I wish I could be of more help here, it's an interesting problem.

anonymous · Answer

So, should I try to revert the easy answer into a Taylor series?

anteater · Answer

If you don't mind, I am going to try to look at it too. My son's next class is DE, and I am trying to dust off my brain to see if I remember anything! :)  Got the same answer you did for the simple approach. Can't remember using power series, but am going to review and give it a shot.

anonymous · Answer

@lauren_bisko the exlamation marks are factorials... if you have a multiplication that looks like this 5.4.3.2.1, you can write it down as 5! (in stochastic math, combinations and variations and such you'll start to use it). If it says 5!! it means you only multiply the uneven integers 5.3.1. If it says 8!! you'll only multiply the even number 8.6.4.2.1. Such series increase faster than an exponential function.

anonymous · Answer

Sure @anteater. I'll leave it open. Our university calculus Math 1 ended with DE's and Taylor series and eigenvalues and eigenwaarden for linear algebra.
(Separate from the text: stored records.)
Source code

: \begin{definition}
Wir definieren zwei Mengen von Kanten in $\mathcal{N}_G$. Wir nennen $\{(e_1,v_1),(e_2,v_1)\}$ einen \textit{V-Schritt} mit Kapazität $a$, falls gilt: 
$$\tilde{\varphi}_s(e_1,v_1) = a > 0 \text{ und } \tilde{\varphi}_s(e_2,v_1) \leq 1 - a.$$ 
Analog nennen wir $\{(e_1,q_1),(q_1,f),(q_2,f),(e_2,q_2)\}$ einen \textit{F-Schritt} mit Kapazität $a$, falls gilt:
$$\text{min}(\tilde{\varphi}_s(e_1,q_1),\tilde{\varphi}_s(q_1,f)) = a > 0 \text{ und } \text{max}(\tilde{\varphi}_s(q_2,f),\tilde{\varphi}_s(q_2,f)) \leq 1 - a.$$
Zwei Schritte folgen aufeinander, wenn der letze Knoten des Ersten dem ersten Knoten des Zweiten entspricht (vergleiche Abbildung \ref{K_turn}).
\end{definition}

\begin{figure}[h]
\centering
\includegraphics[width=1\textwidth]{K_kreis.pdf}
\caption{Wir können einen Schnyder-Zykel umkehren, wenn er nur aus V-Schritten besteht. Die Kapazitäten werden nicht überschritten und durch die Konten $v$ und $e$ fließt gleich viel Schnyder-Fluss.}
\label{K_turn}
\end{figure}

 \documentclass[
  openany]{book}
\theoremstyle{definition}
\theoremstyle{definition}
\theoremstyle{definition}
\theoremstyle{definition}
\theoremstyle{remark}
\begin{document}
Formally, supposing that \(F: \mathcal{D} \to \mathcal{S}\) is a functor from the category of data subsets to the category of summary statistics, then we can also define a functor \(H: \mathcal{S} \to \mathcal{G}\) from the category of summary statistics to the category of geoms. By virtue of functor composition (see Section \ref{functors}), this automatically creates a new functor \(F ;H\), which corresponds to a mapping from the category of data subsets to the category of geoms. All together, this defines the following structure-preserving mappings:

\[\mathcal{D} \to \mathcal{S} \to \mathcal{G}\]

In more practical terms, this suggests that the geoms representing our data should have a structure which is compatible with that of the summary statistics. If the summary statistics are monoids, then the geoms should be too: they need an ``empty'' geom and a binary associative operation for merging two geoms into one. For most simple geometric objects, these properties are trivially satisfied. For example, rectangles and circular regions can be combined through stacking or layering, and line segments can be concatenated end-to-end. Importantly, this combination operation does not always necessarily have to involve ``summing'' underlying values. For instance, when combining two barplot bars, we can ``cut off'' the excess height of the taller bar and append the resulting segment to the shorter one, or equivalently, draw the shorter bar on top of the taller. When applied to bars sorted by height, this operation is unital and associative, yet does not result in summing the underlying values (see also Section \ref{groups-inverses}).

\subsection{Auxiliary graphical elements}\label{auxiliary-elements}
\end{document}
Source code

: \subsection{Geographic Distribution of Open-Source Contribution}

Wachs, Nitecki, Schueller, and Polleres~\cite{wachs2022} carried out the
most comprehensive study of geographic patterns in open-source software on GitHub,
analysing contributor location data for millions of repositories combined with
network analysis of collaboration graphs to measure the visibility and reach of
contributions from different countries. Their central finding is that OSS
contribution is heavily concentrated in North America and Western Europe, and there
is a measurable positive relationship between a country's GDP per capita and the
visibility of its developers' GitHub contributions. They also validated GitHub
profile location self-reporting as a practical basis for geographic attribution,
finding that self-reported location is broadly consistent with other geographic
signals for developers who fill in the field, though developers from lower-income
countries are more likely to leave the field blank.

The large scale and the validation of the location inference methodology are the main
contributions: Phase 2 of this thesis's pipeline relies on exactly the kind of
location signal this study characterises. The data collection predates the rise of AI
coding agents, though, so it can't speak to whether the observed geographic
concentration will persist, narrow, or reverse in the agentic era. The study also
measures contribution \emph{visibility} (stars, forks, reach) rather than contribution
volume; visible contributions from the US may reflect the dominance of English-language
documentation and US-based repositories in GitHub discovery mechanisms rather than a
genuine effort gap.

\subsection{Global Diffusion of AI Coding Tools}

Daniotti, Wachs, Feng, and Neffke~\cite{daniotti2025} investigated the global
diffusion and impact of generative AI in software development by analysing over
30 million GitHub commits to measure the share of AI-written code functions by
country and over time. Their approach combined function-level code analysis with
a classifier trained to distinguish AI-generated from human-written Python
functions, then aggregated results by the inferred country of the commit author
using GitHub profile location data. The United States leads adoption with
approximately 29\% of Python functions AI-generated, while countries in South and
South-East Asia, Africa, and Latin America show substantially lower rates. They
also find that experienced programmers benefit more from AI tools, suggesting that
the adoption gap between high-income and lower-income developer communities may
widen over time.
Math 2 was transformational math of vectors. Course Math 3 is about DE with power series, multivariate analysis and complex analysis. It's a new subject because they detected that even the master students still had issues with DEs.

kainui · Answer

@anteater If you want, I have some time and could explain the method of power series for you.

anteater · Answer

It's ok. :)  You don't have to leave it open. I can continue to work on it. I may ask questions of both of you later, but for now I think the best thing to do would be to drag out the books, read, and work a few problems. I will holler if I hit an impasse, though! Thank you both! :)

anonymous · Answer

Well, I haven't got a worked out answer yet to the last part... But per @Kanui's suggestion, I'm going to use y=c0(x-1)^(3/2) into a Taylor series (Maclauclin one) and see whether I'll get something similar.

anteater · Answer

I have a feeling you will.

anteater · Answer

Would you please give me a shout if you are working on further problems? Won't hurt for me to watch as you work them. :)

anonymous · Answer

Yeah, I'm revieuwing the part of the Frobenius method for DEs with singular points and trying exercises on them.

anteater · Answer

I have been away from this stuff for about 30 years now ... serious brain atrophy!!!

anteater · Answer

Happily, the vector calculus came back fairly quickly ... hoping for the same with the rest of it!

anteater · Answer

Should write an ode to ODEs ... ;)

anteater · Answer

Bye for now ... !

anonymous · Answer

Yup it seems to be the Taylor series. I was writing the derivatives of c0(x-1)^(3/2) until the 5th prime, but something blocked all of a sudden and the post was gone, so no. I've tried a Maclauclin series but then I have a complex number i everywhere, although it does seem to trick to make the first term negative and everything else positive when it needs to be. The primes certainly start have the 3 c0 term and the 2^n element in the denominator, and they start the double factorial where it starts in the power series. It doesn't fit completely yet at every detail, but I don't think I'm supposed to figure it out in detail. I can show there is a relation that suggests they are the same answer.